Integrative analysis of stressor gradients reveals multiple discrete trait-defined axes underlie community assembly

The generalizable functional attributes of organisms (traits) relate strongly to their environment across multiple levels of biological organization, making trait-based approaches a powerful mechanistic framework to understand species distributions and community composition in relation to environmental change. To investigate how a wide range of stressor types shape stream macroinvertebrate communities, we conducted an integrative analysis using community and taxon trait information across drying, flooding, eutrophication, fine sediment, and acid mine drainage (AMD) gradients. Each gradient spanned relatively unimpacted to severely impacted sites. To characterize community change in response to stressors, we incorporated abundance-based trait information from all stressor gradients in a single trait-based ordination (nonmetric multidimensional scaling), defining the trait space within which each stressor gradient acted.
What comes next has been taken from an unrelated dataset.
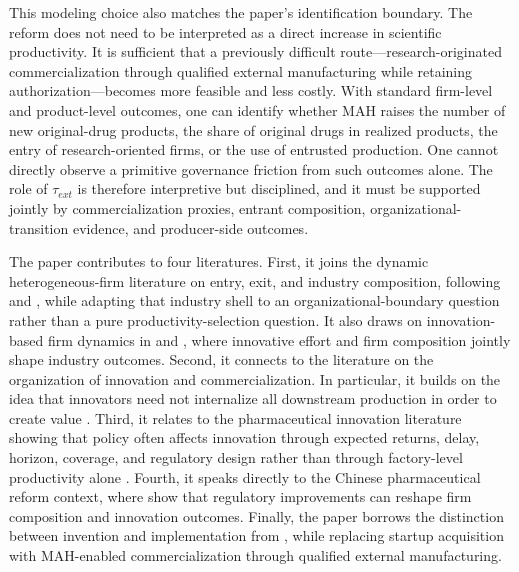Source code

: This modeling choice also matches the paper's identification boundary. The reform does not need to be interpreted as a direct increase in scientific productivity. It is sufficient that a previously difficult route---research-originated commercialization through qualified external manufacturing while retaining authorization---becomes more feasible and less costly. With standard firm-level and product-level outcomes, one can identify whether MAH raises the number of new original-drug products, the share of original drugs in realized products, the entry of research-oriented firms, or the use of entrusted production. One cannot directly observe a primitive governance friction from such outcomes alone. The role of $\tau_{ext}$ is therefore interpretive but disciplined, and it must be supported jointly by commercialization proxies, entrant composition, organizational-transition evidence, and producer-side outcomes.

The paper contributes to four literatures. First, it joins the dynamic heterogeneous-firm literature on entry, exit, and industry composition, following \citet{Hopenhayn1992} and \citet{EricsonPakes1995}, while adapting that industry shell to an organizational-boundary question rather than a pure productivity-selection question. It also draws on innovation-based firm dynamics in \citet{KletteKortum2004} and \citet{AkcigitKerr2018}, where innovative effort and firm composition jointly shape industry outcomes. Second, it connects to the literature on the organization of innovation and commercialization. In particular, it builds on the idea that innovators need not internalize all downstream production in order to create value \citep{AroraFosfuriGambardella2001,AroraMerges2004,GansStern2000,GansStern2003}. Third, it relates to the pharmaceutical innovation literature showing that policy often affects innovation through expected returns, delay, horizon, coverage, and regulatory design rather than through factory-level productivity alone \citep{AcemogluLinn2004,Lakdawalla2018}. Fourth, it speaks directly to the Chinese pharmaceutical reform context, where \citet{JiaMaYangZhang2023} show that regulatory improvements can reshape firm composition and innovation outcomes. Finally, the paper borrows the distinction between invention and implementation from \citet{FonsRosenRoldanBlancoSchmitz2024}, while replacing startup acquisition with MAH-enabled commercialization through qualified external manufacturing.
We hypothesized that different stressors would apply different environmental filters, moving communities along distinct axes in trait space and resulting in communities with definable trait combinations. Particularly strong relationships were associated with anthropogenically derived stressors (fine sediment, eutrophication, and AMD) compared to natural stressors (drying and flooding). Anthropogenic stressors instigated significant movement of communities along multiple axes in trait space, likely driven by limited adaptation to these novel stressors. We demonstrate that trait-based analysis of communities across multiple stressor gradients can support a more comprehensive understanding of how community composition changes than taxonomic methods or investigation of a single stressor type, and could underpin community-focused management actions.